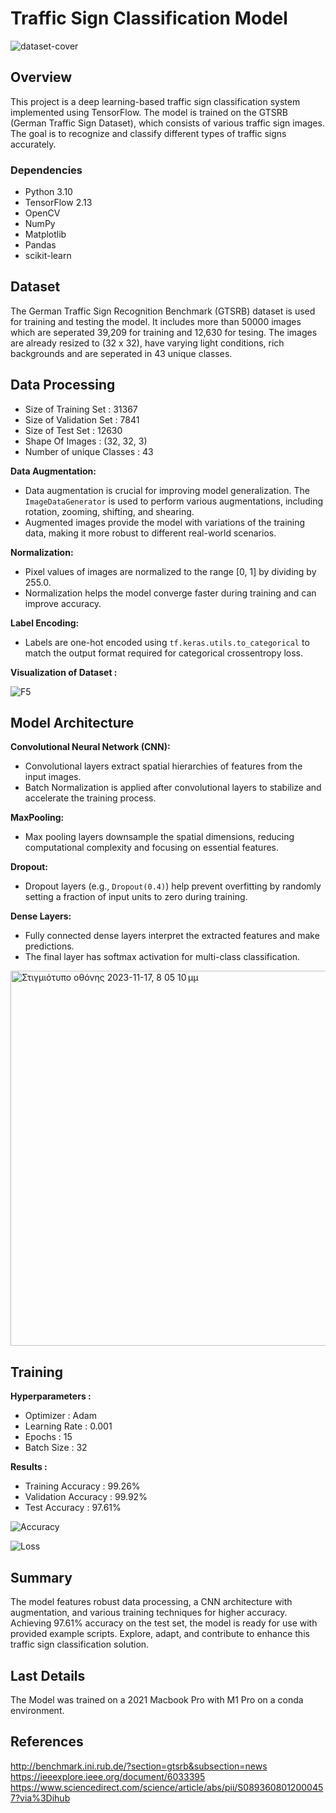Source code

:   # Traffic Sign Classification Model




![dataset-cover](https://github.com/mathaiostop23/Traffic-Sign-Classification-Model/assets/75705991/f220383f-51b6-46dc-b26b-1be903db62f1)


  ## Overview 

  This project is a deep learning-based traffic sign classification system implemented using TensorFlow. 
  The model is trained on the GTSRB (German Traffic Sign Dataset), which consists of various traffic sign images. 
  The goal is to recognize and classify different types of traffic signs accurately.

  ### Dependencies
- Python 3.10
- TensorFlow 2.13
- OpenCV
- NumPy
- Matplotlib
- Pandas
- scikit-learn


## Dataset
The German Traffic Sign Recognition Benchmark (GTSRB) dataset is used for training and testing the model. It includes more than 50000 images which are seperated 39,209 for training and 12,630 for tesing. The images are already resized to (32 x 32), have varying light conditions, rich backgrounds and are seperated in 43 unique classes.


## Data Processing

- Size of Training Set : 31367
- Size of Validation Set : 7841
- Size of Test Set : 12630
- Shape Of Images : (32, 32, 3)
- Number of unique Classes : 43

**Data Augmentation:**

- Data augmentation is crucial for improving model generalization. The `ImageDataGenerator` is used to perform various augmentations, including rotation, zooming, shifting, and shearing.
- Augmented images provide the model with variations of the training data, making it more robust to different real-world scenarios.

**Normalization:**

- Pixel values of images are normalized to the range [0, 1] by dividing by 255.0.
- Normalization helps the model converge faster during training and can improve accuracy.

**Label Encoding:**

- Labels are one-hot encoded using `tf.keras.utils.to_categorical` to match the output format required for categorical crossentropy loss.

**Visualization of Dataset :**

![F5](https://github.com/mathaiostop23/Traffic-Sign-Classification-Model/assets/75705991/ddc14b22-fd66-4b83-8a9d-8db0e93296de)

## Model Architecture

**Convolutional Neural Network (CNN):**

- Convolutional layers extract spatial hierarchies of features from the input images.
- Batch Normalization is applied after convolutional layers to stabilize and accelerate the training process.

**MaxPooling:**

- Max pooling layers downsample the spatial dimensions, reducing computational complexity and focusing on essential features.

**Dropout:**

- Dropout layers (e.g., `Dropout(0.4)`) help prevent overfitting by randomly setting a fraction of input units to zero during training.

**Dense Layers:**

- Fully connected dense layers interpret the extracted features and make predictions.
- The final layer has softmax activation for multi-class classification.

<img width="600" alt="Στιγμιότυπο οθόνης 2023-11-17, 8 05 10 μμ" src="https://github.com/mathaiostop23/Traffic-Sign-Classification-Model/assets/75705991/b5e40cf2-7762-4eef-aa3c-fc7a48ef60e2">

## Training

**Hyperparameters :**

- Optimizer : Adam
- Learning Rate : 0.001
- Epochs : 15
- Batch Size : 32

**Results :**

- Training Accuracy : 99.26%
- Validation Accuracy : 99.92%
- Test Accuracy : 97.61%

![Accuracy](https://github.com/mathaiostop23/Traffic-Sign-Classification-Model/assets/75705991/698b7dc6-56bd-479f-9507-4b061c22caf6)


![Loss](https://github.com/mathaiostop23/Traffic-Sign-Classification-Model/assets/75705991/32170792-be9d-4a04-a47d-296e5a726e3e)

## Summary 

The model features robust data processing, a CNN architecture with augmentation, and various training techniques for higher accuracy. Achieving 97.61% accuracy on the test set, the model is ready for use with provided example scripts. Explore, adapt, and contribute to enhance this traffic sign classification solution.

## Last Details

The Model was trained on a 2021 Macbook Pro with M1 Pro on a conda environment.

## References 

http://benchmark.ini.rub.de/?section=gtsrb&subsection=news
https://ieeexplore.ieee.org/document/6033395
https://www.sciencedirect.com/science/article/abs/pii/S0893608012000457?via%3Dihub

****************

Filter the lines above, keeping each one that contains the string "assets".

Output of the exercise:
![dataset-cover](https://github.com/mathaiostop23/Traffic-Sign-Classification-Model/assets/75705991/f220383f-51b6-46dc-b26b-1be903db62f1)
![F5](https://github.com/mathaiostop23/Traffic-Sign-Classification-Model/assets/75705991/ddc14b22-fd66-4b83-8a9d-8db0e93296de)
<img width="600" alt="Στιγμιότυπο οθόνης 2023-11-17, 8 05 10 μμ" src="https://github.com/mathaiostop23/Traffic-Sign-Classification-Model/assets/75705991/b5e40cf2-7762-4eef-aa3c-fc7a48ef60e2">
![Accuracy](https://github.com/mathaiostop23/Traffic-Sign-Classification-Model/assets/75705991/698b7dc6-56bd-479f-9507-4b061c22caf6)
![Loss](https://github.com/mathaiostop23/Traffic-Sign-Classification-Model/assets/75705991/32170792-be9d-4a04-a47d-296e5a726e3e)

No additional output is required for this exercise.